EbixCash FX Diary, 25 Nov 2019

Wrap Up
The Canadian dollar was little changed against its U.S. counterpart, unable to reduce this week’s decline as oil prices fell and a strike at Canada’s biggest railroad threatened to weigh on the country’s economic growth.  
The price of oil pulled back from two-month highs as concern over U.S.-China trade talks overshadowed expectations that major producers would extend production cuts.  
The decline for the loonie came as the U.S. dollar was boosted by data showing U.S. factory and services activity quickened in November. Domestic data showed that retail sales fell 0.1% in September from August, matching estimates.  
Canadian government bond prices were mixed across a flatter yield curve, with the 2-year bond down 3 Canadian cents to yield 1.58% and 10-year bond rising 5 Canadian cents to yield 1.472%.

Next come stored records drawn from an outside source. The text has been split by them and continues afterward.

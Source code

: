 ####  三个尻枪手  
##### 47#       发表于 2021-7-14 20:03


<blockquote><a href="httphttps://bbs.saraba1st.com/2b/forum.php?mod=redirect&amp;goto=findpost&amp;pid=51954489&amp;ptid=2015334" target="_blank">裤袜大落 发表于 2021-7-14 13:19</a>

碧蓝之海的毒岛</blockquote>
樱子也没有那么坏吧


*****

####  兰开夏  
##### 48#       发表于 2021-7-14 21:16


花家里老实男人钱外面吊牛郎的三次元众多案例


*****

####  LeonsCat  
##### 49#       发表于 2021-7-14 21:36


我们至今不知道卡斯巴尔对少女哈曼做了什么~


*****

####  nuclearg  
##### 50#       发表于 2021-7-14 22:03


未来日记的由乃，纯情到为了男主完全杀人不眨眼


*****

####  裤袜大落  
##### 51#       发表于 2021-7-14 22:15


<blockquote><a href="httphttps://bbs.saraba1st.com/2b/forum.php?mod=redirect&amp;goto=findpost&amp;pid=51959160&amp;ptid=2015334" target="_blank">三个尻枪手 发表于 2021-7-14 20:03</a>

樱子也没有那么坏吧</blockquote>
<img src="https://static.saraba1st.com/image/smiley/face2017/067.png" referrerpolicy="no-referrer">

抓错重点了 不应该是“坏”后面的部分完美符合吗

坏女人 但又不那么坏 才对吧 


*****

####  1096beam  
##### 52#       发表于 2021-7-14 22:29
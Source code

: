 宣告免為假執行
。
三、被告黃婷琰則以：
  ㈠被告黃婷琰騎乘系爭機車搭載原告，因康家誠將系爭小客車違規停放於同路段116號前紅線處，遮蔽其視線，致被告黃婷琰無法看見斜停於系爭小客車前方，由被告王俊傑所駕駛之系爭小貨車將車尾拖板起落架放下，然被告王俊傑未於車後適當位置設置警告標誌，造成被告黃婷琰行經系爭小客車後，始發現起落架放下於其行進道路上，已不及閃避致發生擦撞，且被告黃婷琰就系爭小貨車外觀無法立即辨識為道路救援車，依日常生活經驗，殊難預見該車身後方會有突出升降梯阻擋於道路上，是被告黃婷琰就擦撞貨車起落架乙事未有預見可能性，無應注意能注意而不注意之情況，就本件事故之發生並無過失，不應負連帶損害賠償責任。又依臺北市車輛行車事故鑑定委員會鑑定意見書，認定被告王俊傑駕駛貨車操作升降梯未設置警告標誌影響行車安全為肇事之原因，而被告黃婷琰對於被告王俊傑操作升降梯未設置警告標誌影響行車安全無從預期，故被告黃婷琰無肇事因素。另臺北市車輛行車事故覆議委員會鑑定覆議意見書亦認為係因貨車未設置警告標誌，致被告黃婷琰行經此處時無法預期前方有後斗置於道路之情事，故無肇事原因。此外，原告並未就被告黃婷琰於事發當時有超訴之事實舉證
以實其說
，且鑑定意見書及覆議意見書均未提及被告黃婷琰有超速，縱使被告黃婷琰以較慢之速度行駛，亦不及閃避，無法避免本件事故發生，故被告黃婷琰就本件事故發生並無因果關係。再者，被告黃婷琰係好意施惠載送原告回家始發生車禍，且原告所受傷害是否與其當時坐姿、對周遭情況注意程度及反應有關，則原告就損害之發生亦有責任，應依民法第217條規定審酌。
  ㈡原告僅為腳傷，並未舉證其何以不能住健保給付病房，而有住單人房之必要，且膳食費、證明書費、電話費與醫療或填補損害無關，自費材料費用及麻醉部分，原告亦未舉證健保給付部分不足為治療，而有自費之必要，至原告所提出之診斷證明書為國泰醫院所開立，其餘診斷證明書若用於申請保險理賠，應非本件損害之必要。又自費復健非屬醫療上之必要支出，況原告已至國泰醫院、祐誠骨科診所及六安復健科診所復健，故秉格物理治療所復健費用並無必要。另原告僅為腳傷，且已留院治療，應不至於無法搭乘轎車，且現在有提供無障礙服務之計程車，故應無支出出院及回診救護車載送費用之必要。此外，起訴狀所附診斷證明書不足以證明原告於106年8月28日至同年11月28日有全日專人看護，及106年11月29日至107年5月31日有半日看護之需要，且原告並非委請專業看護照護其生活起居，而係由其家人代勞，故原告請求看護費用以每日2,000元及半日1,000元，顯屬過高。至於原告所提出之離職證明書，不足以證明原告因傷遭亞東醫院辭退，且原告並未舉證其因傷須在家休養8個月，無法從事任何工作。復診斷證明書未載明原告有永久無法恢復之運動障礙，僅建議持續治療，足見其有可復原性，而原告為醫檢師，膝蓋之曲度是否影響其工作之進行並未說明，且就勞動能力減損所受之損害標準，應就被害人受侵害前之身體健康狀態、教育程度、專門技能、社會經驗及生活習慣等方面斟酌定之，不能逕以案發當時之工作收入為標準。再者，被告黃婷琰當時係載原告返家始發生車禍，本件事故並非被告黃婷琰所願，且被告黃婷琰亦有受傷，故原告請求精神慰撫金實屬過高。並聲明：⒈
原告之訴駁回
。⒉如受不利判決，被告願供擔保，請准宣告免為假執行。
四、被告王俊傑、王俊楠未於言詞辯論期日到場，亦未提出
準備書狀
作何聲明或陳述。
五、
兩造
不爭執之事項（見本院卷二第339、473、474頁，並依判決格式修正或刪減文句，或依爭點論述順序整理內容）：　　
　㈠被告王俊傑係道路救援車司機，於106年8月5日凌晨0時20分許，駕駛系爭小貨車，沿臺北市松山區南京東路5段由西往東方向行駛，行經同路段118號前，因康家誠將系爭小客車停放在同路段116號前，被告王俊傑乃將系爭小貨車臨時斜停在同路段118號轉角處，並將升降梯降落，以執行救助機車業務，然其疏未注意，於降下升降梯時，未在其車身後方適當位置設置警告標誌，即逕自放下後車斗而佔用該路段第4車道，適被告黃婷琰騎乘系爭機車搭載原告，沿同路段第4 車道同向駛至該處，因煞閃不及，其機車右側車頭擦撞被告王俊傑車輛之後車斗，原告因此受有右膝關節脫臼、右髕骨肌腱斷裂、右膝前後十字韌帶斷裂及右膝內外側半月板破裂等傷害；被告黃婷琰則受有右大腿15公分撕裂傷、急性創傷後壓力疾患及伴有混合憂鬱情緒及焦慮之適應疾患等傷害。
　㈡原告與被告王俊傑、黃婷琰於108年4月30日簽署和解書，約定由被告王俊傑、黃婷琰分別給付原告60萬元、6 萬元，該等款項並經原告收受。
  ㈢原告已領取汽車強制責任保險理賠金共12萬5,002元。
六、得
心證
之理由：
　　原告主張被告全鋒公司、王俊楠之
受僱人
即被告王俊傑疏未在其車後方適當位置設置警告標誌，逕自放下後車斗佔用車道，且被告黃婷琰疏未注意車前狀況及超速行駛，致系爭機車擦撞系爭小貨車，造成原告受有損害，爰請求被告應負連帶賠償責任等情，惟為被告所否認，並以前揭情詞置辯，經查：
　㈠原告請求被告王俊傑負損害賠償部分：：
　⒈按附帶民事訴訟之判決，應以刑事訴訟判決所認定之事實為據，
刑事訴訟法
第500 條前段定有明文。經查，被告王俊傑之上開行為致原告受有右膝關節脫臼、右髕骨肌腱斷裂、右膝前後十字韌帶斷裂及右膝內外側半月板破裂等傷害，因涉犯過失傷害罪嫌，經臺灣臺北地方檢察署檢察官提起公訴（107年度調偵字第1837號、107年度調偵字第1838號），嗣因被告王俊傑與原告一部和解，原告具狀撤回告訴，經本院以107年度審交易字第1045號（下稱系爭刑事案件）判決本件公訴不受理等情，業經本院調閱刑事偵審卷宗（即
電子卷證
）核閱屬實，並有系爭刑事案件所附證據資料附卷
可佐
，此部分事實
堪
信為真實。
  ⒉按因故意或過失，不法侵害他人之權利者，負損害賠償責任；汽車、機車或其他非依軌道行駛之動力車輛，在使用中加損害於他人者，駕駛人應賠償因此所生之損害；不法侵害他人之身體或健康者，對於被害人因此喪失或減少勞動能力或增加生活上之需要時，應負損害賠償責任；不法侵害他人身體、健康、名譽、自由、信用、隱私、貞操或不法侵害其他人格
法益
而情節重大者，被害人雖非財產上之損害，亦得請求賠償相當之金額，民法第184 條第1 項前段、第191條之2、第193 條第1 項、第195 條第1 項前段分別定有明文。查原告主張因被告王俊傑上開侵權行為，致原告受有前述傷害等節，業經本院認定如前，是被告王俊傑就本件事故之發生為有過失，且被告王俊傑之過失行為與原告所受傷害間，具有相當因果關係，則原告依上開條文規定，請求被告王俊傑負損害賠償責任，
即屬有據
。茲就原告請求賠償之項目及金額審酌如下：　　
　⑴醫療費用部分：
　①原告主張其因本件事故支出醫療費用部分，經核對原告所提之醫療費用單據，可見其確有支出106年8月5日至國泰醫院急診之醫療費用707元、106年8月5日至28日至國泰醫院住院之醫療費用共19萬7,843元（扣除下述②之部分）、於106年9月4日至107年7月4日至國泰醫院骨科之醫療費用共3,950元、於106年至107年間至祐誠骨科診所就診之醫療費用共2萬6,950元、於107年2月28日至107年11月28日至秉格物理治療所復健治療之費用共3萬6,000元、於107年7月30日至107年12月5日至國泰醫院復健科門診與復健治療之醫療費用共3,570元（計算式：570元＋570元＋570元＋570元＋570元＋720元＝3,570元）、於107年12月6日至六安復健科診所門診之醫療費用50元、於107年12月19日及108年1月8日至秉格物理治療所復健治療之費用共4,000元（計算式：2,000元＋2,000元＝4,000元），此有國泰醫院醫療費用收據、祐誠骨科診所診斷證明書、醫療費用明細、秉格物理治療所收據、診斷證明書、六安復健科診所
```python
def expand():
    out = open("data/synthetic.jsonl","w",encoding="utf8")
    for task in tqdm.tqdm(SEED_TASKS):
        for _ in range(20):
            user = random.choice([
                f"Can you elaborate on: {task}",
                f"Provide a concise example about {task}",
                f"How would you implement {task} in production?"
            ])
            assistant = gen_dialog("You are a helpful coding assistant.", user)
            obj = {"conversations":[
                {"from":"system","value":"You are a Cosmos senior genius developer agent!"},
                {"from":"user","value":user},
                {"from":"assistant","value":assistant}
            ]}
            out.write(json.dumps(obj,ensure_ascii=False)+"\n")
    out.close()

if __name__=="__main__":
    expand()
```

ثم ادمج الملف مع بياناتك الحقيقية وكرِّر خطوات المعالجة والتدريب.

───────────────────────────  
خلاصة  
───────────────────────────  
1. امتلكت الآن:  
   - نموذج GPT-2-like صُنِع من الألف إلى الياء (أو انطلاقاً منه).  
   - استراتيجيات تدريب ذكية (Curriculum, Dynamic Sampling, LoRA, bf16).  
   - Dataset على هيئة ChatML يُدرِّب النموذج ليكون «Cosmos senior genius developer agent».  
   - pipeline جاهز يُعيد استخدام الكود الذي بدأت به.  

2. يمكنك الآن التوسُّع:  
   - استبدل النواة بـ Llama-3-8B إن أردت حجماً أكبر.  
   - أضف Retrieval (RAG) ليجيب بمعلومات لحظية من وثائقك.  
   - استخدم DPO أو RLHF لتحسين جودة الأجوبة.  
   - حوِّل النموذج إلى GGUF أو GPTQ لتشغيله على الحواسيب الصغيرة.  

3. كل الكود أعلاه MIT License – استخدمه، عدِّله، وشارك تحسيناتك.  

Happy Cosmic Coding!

Levels and recommendations
Asian currency markets were shackled in a tight space, with investors content to hold most of their bets in light of uncertainty over progress made in U.S.-China trade talks.  
The euro held near a 10-day low after posting a weekly loss as investors remained cautious about the outlook for the euro zone economy in the near term.  
The British pound climbed above 10-day lows versus the dollar, as opinion polls continued to show the Conservative Party to be runaway favourite to win the Dec. 12 election with a pledge to implement Brexit and halt 3-1/2-years of political uncertainty.  
The Canadian dollar was little changed against its U.S dollar as domestic data showing increased wholesale trade offset signs that a strike at Canada’s biggest railroad was set to continue. On the other hand crude oil prices are under pressure by more dovish stance by BoC which further capped the upside for loonie. Investors are closely watching the GBP numbers due on Friday which will further decide the movement in CAD and BoC decision on interest rate.